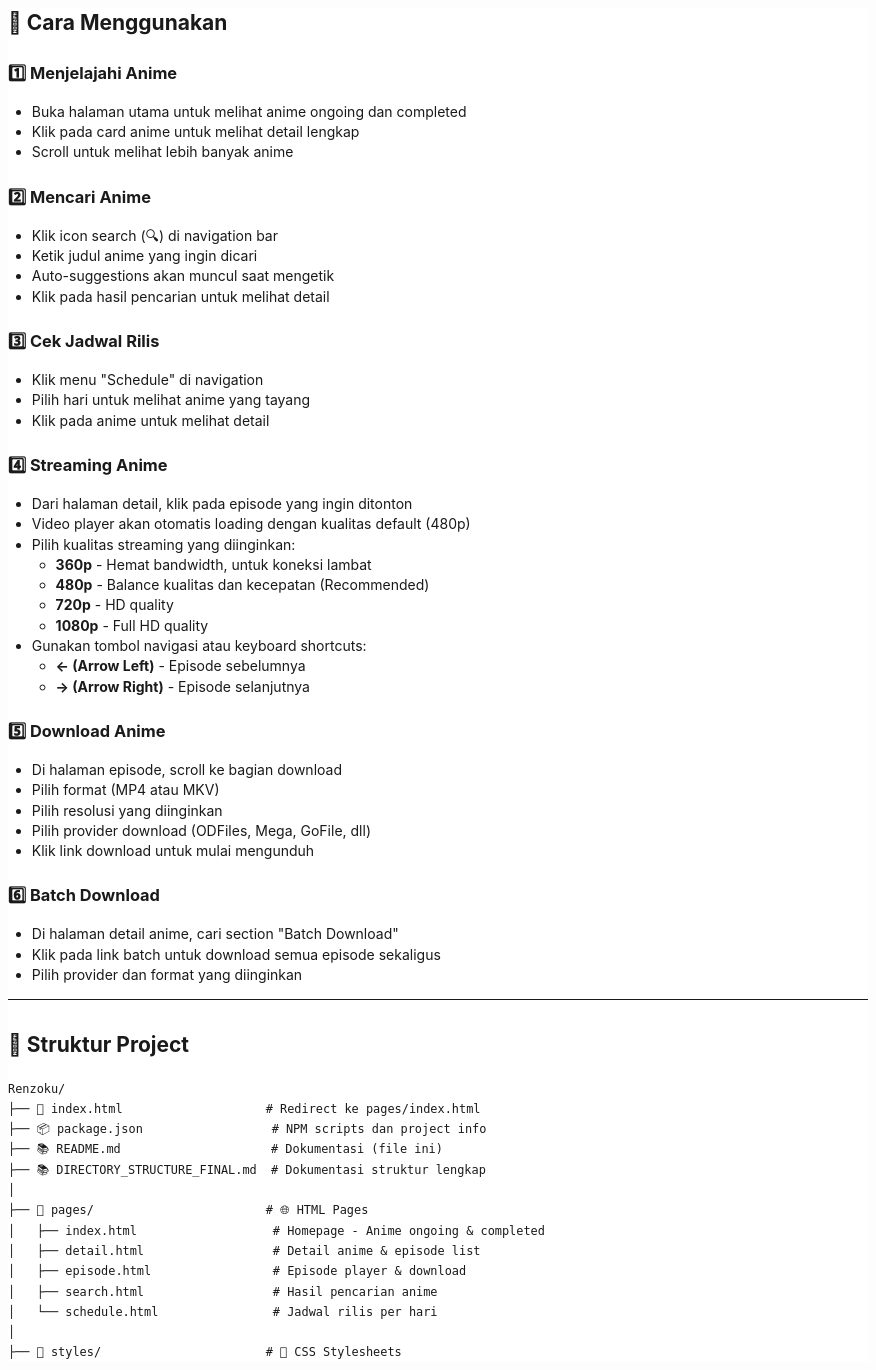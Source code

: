 ## 📖 Cara Menggunakan

### 1️⃣ **Menjelajahi Anime**
   - Buka halaman utama untuk melihat anime ongoing dan completed
   - Klik pada card anime untuk melihat detail lengkap
   - Scroll untuk melihat lebih banyak anime

### 2️⃣ **Mencari Anime**
   - Klik icon search (🔍) di navigation bar
   - Ketik judul anime yang ingin dicari
   - Auto-suggestions akan muncul saat mengetik
   - Klik pada hasil pencarian untuk melihat detail

### 3️⃣ **Cek Jadwal Rilis**
   - Klik menu "Schedule" di navigation
   - Pilih hari untuk melihat anime yang tayang
   - Klik pada anime untuk melihat detail

### 4️⃣ **Streaming Anime**
   - Dari halaman detail, klik pada episode yang ingin ditonton
   - Video player akan otomatis loading dengan kualitas default (480p)
   - Pilih kualitas streaming yang diinginkan:
     - **360p** - Hemat bandwidth, untuk koneksi lambat
     - **480p** - Balance kualitas dan kecepatan (Recommended)
     - **720p** - HD quality
     - **1080p** - Full HD quality
   - Gunakan tombol navigasi atau keyboard shortcuts:
     - **← (Arrow Left)** - Episode sebelumnya
     - **→ (Arrow Right)** - Episode selanjutnya

### 5️⃣ **Download Anime**
   - Di halaman episode, scroll ke bagian download
   - Pilih format (MP4 atau MKV)
   - Pilih resolusi yang diinginkan
   - Pilih provider download (ODFiles, Mega, GoFile, dll)
   - Klik link download untuk mulai mengunduh

### 6️⃣ **Batch Download**
   - Di halaman detail anime, cari section "Batch Download"
   - Klik pada link batch untuk download semua episode sekaligus
   - Pilih provider dan format yang diinginkan

---

## 📁 Struktur Project

```
Renzoku/
├── 📄 index.html                    # Redirect ke pages/index.html
├── 📦 package.json                  # NPM scripts dan project info
├── 📚 README.md                     # Dokumentasi (file ini)
├── 📚 DIRECTORY_STRUCTURE_FINAL.md  # Dokumentasi struktur lengkap
│
├── 📁 pages/                        # 🌐 HTML Pages
│   ├── index.html                   # Homepage - Anime ongoing & completed
│   ├── detail.html                  # Detail anime & episode list
│   ├── episode.html                 # Episode player & download
│   ├── search.html                  # Hasil pencarian anime
│   └── schedule.html                # Jadwal rilis per hari
│
├── 📁 styles/                       # 🎨 CSS Stylesheets
```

■ REQUIRED WORK
Reading through the material above, work out how many lines include "melihat", then state that number alone.

■ WRITTEN RESPONSE
6